[[ EXERCISE MATERIALS, beginning ]]

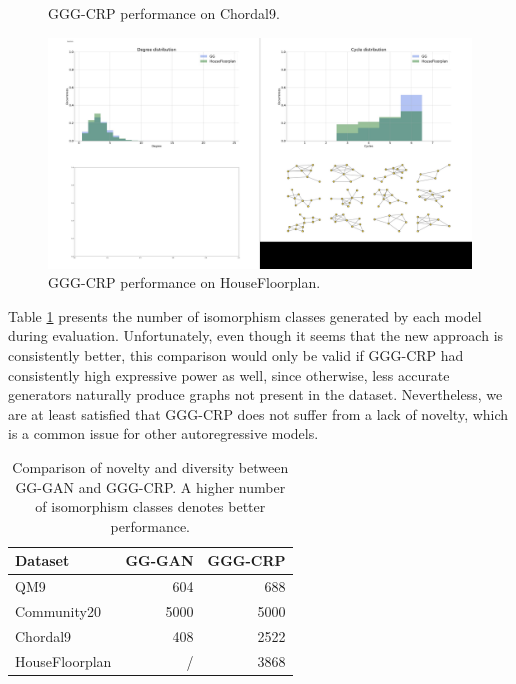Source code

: \begin{figure}
\begin{minipage}{0.475\textwidth}
    \caption{GGG-CRP performance on Chordal9.}
    \label{fig:chordal9}    
    \end{minipage}
    \hfill
    \begin{minipage}{0.475\textwidth}
    \centering
    \includegraphics[width=\textwidth]{figures/gggcrp/Housefloorplan.pdf}
    \caption{GGG-CRP performance on HouseFloorplan.}
    \label{fig:house}    
    \end{minipage}
\end{figure}


Table \ref{tab:novelty} presents the number of isomorphism classes generated by each model during evaluation. Unfortunately, even though it seems that the new approach is consistently better, this comparison would only be valid if GGG-CRP had consistently high expressive power as well, since otherwise, less accurate generators naturally produce graphs not present in the dataset. Nevertheless, we are at least satisfied that GGG-CRP does not suffer from a lack of novelty, which is a common issue for other autoregressive models.

\begin{table}[H]
\centering
\caption[Comparison of novelty and diversity between GG-GAN and GGG-CRP.]{Comparison of novelty and diversity between GG-GAN and GGG-CRP. A higher number of isomorphism classes denotes better performance.}
\label{tab:novelty}
\begin{tabular}{lrr}
\toprule
Dataset & GG-GAN & GGG-CRP \\
\midrule
QM9 & 604 & 688 \\
Community20 & 5000 & 5000 \\
Chordal9 & 408 & 2522 \\
HouseFloorplan & / & 3868 \\
\bottomrule
\end{tabular}
\end{table}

[[ EXERCISE MATERIALS, end ]]

### WHAT YOU ARE ASKED TO DO
The whole of the data needs to be copied word for word, though not its pictures.

### SOLUTION FOR THIS PROBLEM
Source code

: \begin{figure}
\begin{minipage}{0.475\textwidth}
    \caption{GGG-CRP performance on Chordal9.}
    \label{fig:chordal9}    
    \end{minipage}
    \hfill
    \begin{minipage}{0.475\textwidth}
    \centering
    \includegraphics[width=\textwidth]{figures/gggcrp/Housefloorplan.pdf}
    \caption{GGG-CRP performance on HouseFloorplan.}
    \label{fig:house}    
    \end{minipage}
\end{figure}


Table \ref{tab:novelty} presents the number of isomorphism classes generated by each model during evaluation. Unfortunately, even though it seems that the new approach is consistently better, this comparison would only be valid if GGG-CRP had consistently high expressive power as well, since otherwise, less accurate generators naturally produce graphs not present in the dataset. Nevertheless, we are at least satisfied that GGG-CRP does not suffer from a lack of novelty, which is a common issue for other autoregressive models.

\begin{table}[H]
\centering
\caption[Comparison of novelty and diversity between GG-GAN and GGG-CRP.]{Comparison of novelty and diversity between GG-GAN and GGG-CRP. A higher number of isomorphism classes denotes better performance.}
\label{tab:novelty}
\begin{tabular}{lrr}
\toprule
Dataset & GG-GAN & GGG-CRP \\
\midrule
QM9 & 604 & 688 \\
Community20 & 5000 & 5000 \\
Chordal9 & 408 & 2522 \\
HouseFloorplan & / & 3868 \\
\bottomrule
\end{tabular}
\end{table}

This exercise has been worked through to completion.